Despite frequently-used things like "jquery.js" being cacheable, a
substantial portion of clients are showing up to the server
empty-handed, and must re-download the library on pretty much every
visit. One theory is that the browser caches are too small, and pretty
much everything is marked as being cacheable, so it's just simple
cache-thrashing. There's no way for the server to say "I'll be telling
you to load jquery.js a lot, so prioritize it above everything else, and
keep it in cache as long as you can".

And, despite hundreds of sites all using the exact same copy of
jquery.js, there's no way to share those cached copies, increasing the
cache pressure even more. Google is encouraging all web developers to
pull jquery.js from a google.com server, to reduce the pressure, but of
course that puts you at their mercy from a security point of view: they
(plus everyone else that can meddle with your bits on the wire) can
inject arbitrary code into that copy of jquery.js, and compromise
millions of secure pages.

So the first idea is that the earlier "#hash=XYZ" URL annotation could
be considered as a performance-improving feature. Basically the
browser's cache would have an additional index using the "XYZ" secure
hash (and *not* the hostname or full URL) as the key. Any fetch that
occurs with this same XYZ annotation could be served from the local
cache, without touching the network. As long as the previously-described
rules were followed (downloads of a #hash=XYZ URL are validated against
the hash, and rejected on mismatch), then the cache could only be
populated with validated files, and this would be a safe way to share
common files between sites.

The second idea involves some of the capability-security work,
specifically Mark Miller's "Caja" group which has developed a secure
subset of JavaScript. Part of the capability world's efforts are to talk
about different properties that a given object has, as determined by
mechanical auditing of the code that implements that object. One of
these properties is called "DeepFrozen", which basically means that the
object has no mutable state and has no access to mutable state. If Alice
and Bob (who are both bits of code, in this example) share access to a
DeepFrozen object, there's no way for one of them to affect the other
through that object: they might as well have two identical independent
copies of the same object. The common "memoization" technique depends
upon the function being optimized to be DeepFrozen, to make sure that it
will always produce the same output for any given input.

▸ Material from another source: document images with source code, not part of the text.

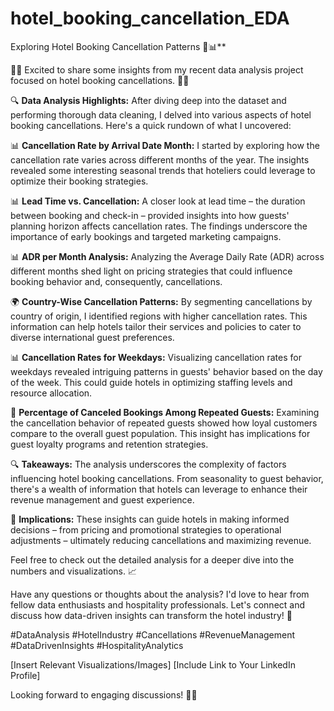 # hotel_booking_cancellation_EDA

 Exploring Hotel Booking Cancellation Patterns 🏨📊**

 👋🏼 Excited to share some insights from my recent data analysis project focused on hotel booking cancellations. 🏨💼

🔍 **Data Analysis Highlights:**
After diving deep into the dataset and performing thorough data cleaning, I delved into various aspects of hotel booking cancellations. Here's a quick rundown of what I uncovered:

📊 **Cancellation Rate by Arrival Date Month:**
I started by exploring how the cancellation rate varies across different months of the year. The insights revealed some interesting seasonal trends that hoteliers could leverage to optimize their booking strategies.

📊 **Lead Time vs. Cancellation:**
A closer look at lead time – the duration between booking and check-in – provided insights into how guests' planning horizon affects cancellation rates. The findings underscore the importance of early bookings and targeted marketing campaigns.

📊 **ADR per Month Analysis:**
Analyzing the Average Daily Rate (ADR) across different months shed light on pricing strategies that could influence booking behavior and, consequently, cancellations.

🌍 **Country-Wise Cancellation Patterns:**
By segmenting cancellations by country of origin, I identified regions with higher cancellation rates. This information can help hotels tailor their services and policies to cater to diverse international guest preferences.

📊 **Cancellation Rates for Weekdays:**
Visualizing cancellation rates for weekdays revealed intriguing patterns in guests' behavior based on the day of the week. This could guide hotels in optimizing staffing levels and resource allocation.

🔄 **Percentage of Canceled Bookings Among Repeated Guests:**
Examining the cancellation behavior of repeated guests showed how loyal customers compare to the overall guest population. This insight has implications for guest loyalty programs and retention strategies.

🔍 **Takeaways:**
The analysis underscores the complexity of factors influencing hotel booking cancellations. From seasonality to guest behavior, there's a wealth of information that hotels can leverage to enhance their revenue management and guest experience.

🚀 **Implications:**
These insights can guide hotels in making informed decisions – from pricing and promotional strategies to operational adjustments – ultimately reducing cancellations and maximizing revenue.
 
Feel free to check out the detailed analysis for a deeper dive into the numbers and visualizations. 📈

Have any questions or thoughts about the analysis? I'd love to hear from fellow data enthusiasts and hospitality professionals. Let's connect and discuss how data-driven insights can transform the hotel industry! 🌟

#DataAnalysis #HotelIndustry #Cancellations #RevenueManagement #DataDrivenInsights #HospitalityAnalytics

[Insert Relevant Visualizations/Images]
[Include Link to Your LinkedIn Profile]

Looking forward to engaging discussions! 🤝🏼

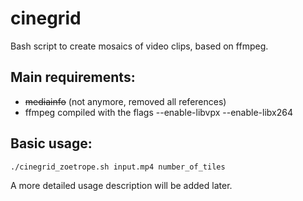 # cinegrid
Bash script to create mosaics of video clips, based on ffmpeg.

Main requirements:
------------------

* ~~mediainfo~~ (not anymore, removed all references)
* ffmpeg compiled with the flags --enable-libvpx --enable-libx264

Basic usage:
------------

`./cinegrid_zoetrope.sh input.mp4 number_of_tiles`

A more detailed usage description will be added later.
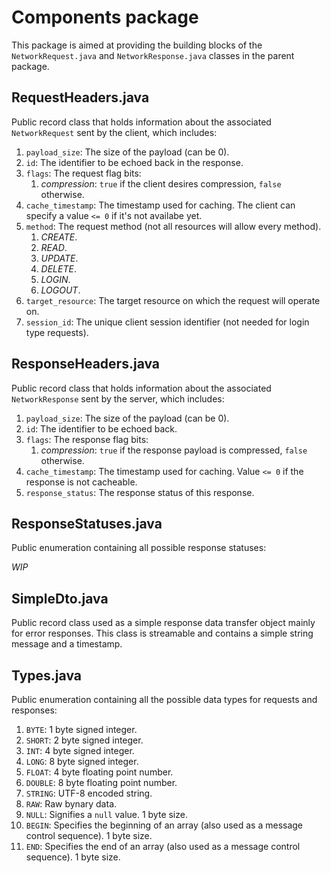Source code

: # Components package
This package is aimed at providing the building blocks of the `NetworkRequest.java` and `NetworkResponse.java` classes in the parent package.

## RequestHeaders.java
Public record class that holds information about the associated `NetworkRequest` sent by the client, which includes:

1. `payload_size`: The size of the payload (can be 0).
2. `id`: The identifier to be echoed back in the response.
3. `flags`: The request flag bits:
    1. _compression_: `true` if the client desires compression, `false` otherwise.
4. `cache_timestamp`: The timestamp used for caching. The client can specify a value `<= 0` if it's not availabe yet.
5. `method`: The request method (not all resources will allow every method).
    1. _CREATE_.
    2. _READ_.
    3. _UPDATE_.
    4. _DELETE_.
    5. _LOGIN_.
    6. _LOGOUT_.
6. `target_resource`: The target resource on which the request will operate on.
7. `session_id`: The unique client session identifier (not needed for login type requests).

## ResponseHeaders.java
Public record class that holds information about the associated `NetworkResponse` sent by the server, which includes:

1. `payload_size`: The size of the payload (can be 0).
2. `id`: The identifier to be echoed back.
3. `flags`: The response flag bits:
    1. _compression_: `true` if the response payload is compressed, `false` otherwise.
4. `cache_timestamp`: The timestamp used for caching. Value `<= 0` if the response is not cacheable.
5. `response_status`: The response status of this response.

## ResponseStatuses.java
Public enumeration containing all possible response statuses:

_WIP_

## SimpleDto.java
Public record class used as a simple response data transfer object mainly for error responses. This class is streamable and contains a simple string message and a timestamp.

## Types.java
Public enumeration containing all the possible data types for requests and responses:

 1. `BYTE`: 1 byte signed integer.
 2. `SHORT`: 2 byte signed integer.
 3. `INT`: 4 byte signed integer.
 4. `LONG`: 8 byte signed integer.
 5. `FLOAT`: 4 byte floating point number.
 6. `DOUBLE`: 8 byte floating point number.
 7. `STRING`: UTF-8 encoded string.
 8. `RAW`: Raw bynary data.
 9. `NULL`: Signifies a `null` value. 1 byte size.
10. `BEGIN`: Specifies the beginning of an array (also used as a message control sequence). 1 byte size.
11. `END`: Specifies the end of an array (also used as a message control sequence). 1 byte size.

(note that this doesn't mean that the object can't create, say, a
mutable array and manipulate it while the function runs.. it just means
that it can't retain that array from one invocation to the next)

So the second idea is that, if your #hash=XYZ-validated jquery.js
library can be proven to be DeepFrozen (say, by passing it through the
Caja verifier with a flag that says "only accept DeepFrozen classes" or
something), then not only can you cache the javascript source code, but
you can also cache the parse tree, saving you the time and memory needed
to re-parse and evaluate the same source code on every single page load.

(incidentally, it is quite likely that jquery.js would pass a DeepFrozen
auditor, or could be made to do so fairly easily: anything that's
written in a functional style will avoid using much mutable state)

This requires both the DeepFrozen property (which makes it safe to share
the parsed data structure) and the #hash=XYZ validation (which insures
that the data structure was really generated from the right JS source
code).

I know that one of the Caja goals is to eventually get the verifier
functionality into the browser, since that's where it can do the most
good. If that happened, then the performance improvements to be had by
writing verifiable code and using strong URL references could be used as
a carrot to draw developers into using these new techniques.

thoughts?

cheers,
 -Brian